NAMD is a parallel molecular dynamics code for large biomolecular systems. Version 2.7b1 has some advantages over 2.6 and an extensive user's guide.

Download the tarball (registration required), put it somewhere sensible (e.g., /usr/local/src/NAMD) and unpack (tar xvf NAMD_2.7b1_Source.tar.gz) and enter that directory.


tar xzf NAMD_2.7b1_Source.tar.gz
cd NAMD_2.7b1_Source/


Note the comment in the notes.txt (where the useful information is kept)

"Building a complete NAMD binary from source code requires working C and C++ compilers, Charm++/Converse, TCL, and FFTW. NAMD will compile without TCL or FFTW but certain features will be disabled."

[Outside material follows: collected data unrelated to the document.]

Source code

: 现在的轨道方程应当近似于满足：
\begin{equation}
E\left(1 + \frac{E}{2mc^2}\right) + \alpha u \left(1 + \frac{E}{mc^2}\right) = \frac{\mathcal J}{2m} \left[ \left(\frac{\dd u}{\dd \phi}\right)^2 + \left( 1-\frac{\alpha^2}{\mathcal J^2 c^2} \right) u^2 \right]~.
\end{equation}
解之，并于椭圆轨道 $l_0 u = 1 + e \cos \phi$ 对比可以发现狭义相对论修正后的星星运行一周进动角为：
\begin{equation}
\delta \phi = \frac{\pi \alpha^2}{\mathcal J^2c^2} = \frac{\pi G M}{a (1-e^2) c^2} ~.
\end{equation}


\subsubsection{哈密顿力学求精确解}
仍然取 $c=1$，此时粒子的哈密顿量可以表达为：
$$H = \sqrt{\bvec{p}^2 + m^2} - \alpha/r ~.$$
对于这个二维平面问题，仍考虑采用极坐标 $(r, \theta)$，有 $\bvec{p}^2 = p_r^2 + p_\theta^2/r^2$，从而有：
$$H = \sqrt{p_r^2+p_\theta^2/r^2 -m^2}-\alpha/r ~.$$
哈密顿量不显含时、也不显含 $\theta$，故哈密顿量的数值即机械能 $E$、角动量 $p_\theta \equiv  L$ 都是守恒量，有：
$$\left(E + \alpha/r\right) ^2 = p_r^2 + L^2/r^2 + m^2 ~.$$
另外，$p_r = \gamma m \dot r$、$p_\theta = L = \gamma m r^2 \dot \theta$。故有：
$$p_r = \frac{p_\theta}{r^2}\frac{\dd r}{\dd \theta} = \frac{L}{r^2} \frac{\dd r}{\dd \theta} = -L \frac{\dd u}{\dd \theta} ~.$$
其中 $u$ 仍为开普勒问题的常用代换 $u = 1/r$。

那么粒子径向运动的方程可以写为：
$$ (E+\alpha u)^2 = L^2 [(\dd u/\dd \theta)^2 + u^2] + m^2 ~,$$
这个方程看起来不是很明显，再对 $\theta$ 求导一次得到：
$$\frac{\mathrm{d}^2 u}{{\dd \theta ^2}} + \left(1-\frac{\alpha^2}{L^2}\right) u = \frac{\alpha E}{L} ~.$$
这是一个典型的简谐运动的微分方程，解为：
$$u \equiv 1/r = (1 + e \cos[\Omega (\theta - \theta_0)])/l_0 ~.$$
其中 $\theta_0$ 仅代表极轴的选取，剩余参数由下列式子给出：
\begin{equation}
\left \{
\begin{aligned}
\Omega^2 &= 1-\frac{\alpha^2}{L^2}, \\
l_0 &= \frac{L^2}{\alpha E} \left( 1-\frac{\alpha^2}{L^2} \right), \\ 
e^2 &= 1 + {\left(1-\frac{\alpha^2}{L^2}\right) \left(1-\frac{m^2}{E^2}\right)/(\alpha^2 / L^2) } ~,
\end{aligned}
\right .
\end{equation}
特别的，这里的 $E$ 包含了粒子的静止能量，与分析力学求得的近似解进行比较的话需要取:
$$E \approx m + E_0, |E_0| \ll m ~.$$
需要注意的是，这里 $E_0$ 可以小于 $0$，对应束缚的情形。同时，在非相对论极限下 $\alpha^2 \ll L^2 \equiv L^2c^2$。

Load the appropriate modules you will need for this install.


module load gcc/4.3.3
module load fftw/2.1.5-gcc-openmpi
module load tcl/8.5.3
module load openmpi/1.3.3-gcc


NB: This was initially installed with OpenMPI 1.3.1, which has a bug relating to InfiniBand. Please use OpenMPI 1.3.2

This will vary according to the installation of NAMD you are building. e.g.,


module load pgi/8.0
module load fftw/2.1.5-pgi-openmpi
module load tcl/8.5.3
module load openmpi-pgi/1.3.2


Within the new directory there will be a tar file for the Charm++ source code. Unpack this and enter that directory. Build and test the Charm++/Converse library with the following commands:


tar xf charm-6.1.tar
cd charm-6.1
./build charm++ mpi-linux-x86_64 --no-shared -O -DCMK_OPTIMIZE=1
cd mpi-linux-x86_64/tests/charm++/megatest
make pgm
mpiexec -n 2 ./pgm


It should work like a charm (haha).

Make your way back up to the source directory and either follow the instructions in the readme.txt for installing the TCL and FFTW libraries or, in this particular case, load the modules as above. Load modules if you have not already done so (the parallel build would have failed if you did not load the openmpi module), make a directory, and build for each FFTW, Open-MPI, GCC and PGI combination as appropriate.

Because NAMD's config file does not offer a --prefix option, one needs to create a new directory for each combination. For example;


mkdir /usr/local/src/NAMD/2.7b1-openmpi-gcc
cp -r /usr/local/src/NAMD/NAMD_2.7b1_Source /usr/local/src/NAMD/2.7b1-openmpi-gcc
cd /usr/local/src/NAMD/2.7b1-openmpi-gcc


Note that there's significant differences between fftw 2.x and fftw 3.x; the former works, I haven't tried the latter.

Go into the arch directory and modify the Linux-x86_64.fftw and Linux-x86_64.tcl files so that the former includes the path FFTDIR=/usr/local/fftw/2.1.5-gcc-openmpi and the later TCLDIR=/usr/local/tcl/8.5.3 and TCLLIB=-L$(TCLDIR)/lib -ltcl8.5.3 -ldl

Then configure and make.


./config Linux-x86_64-g++ --charm-arch mpi-linux-x86_64
cd Linux-x86_64-g++
make


In the Linux-x86_64-g++ directory there will now be a namd binary. Copy this to /usr/local/namd/2.7b1-openmpi-gcc and create a new module


cp namd2 /usr/local/namd/2.7b1-openmpi-gcc
cd /usr/local/Modules/modulefiles/namd
ln -s .base 2.7b1-openmpi-gcc


Next step; test - then you're on your way to the great world of protein folding and Modelling HIV Protease Mutations.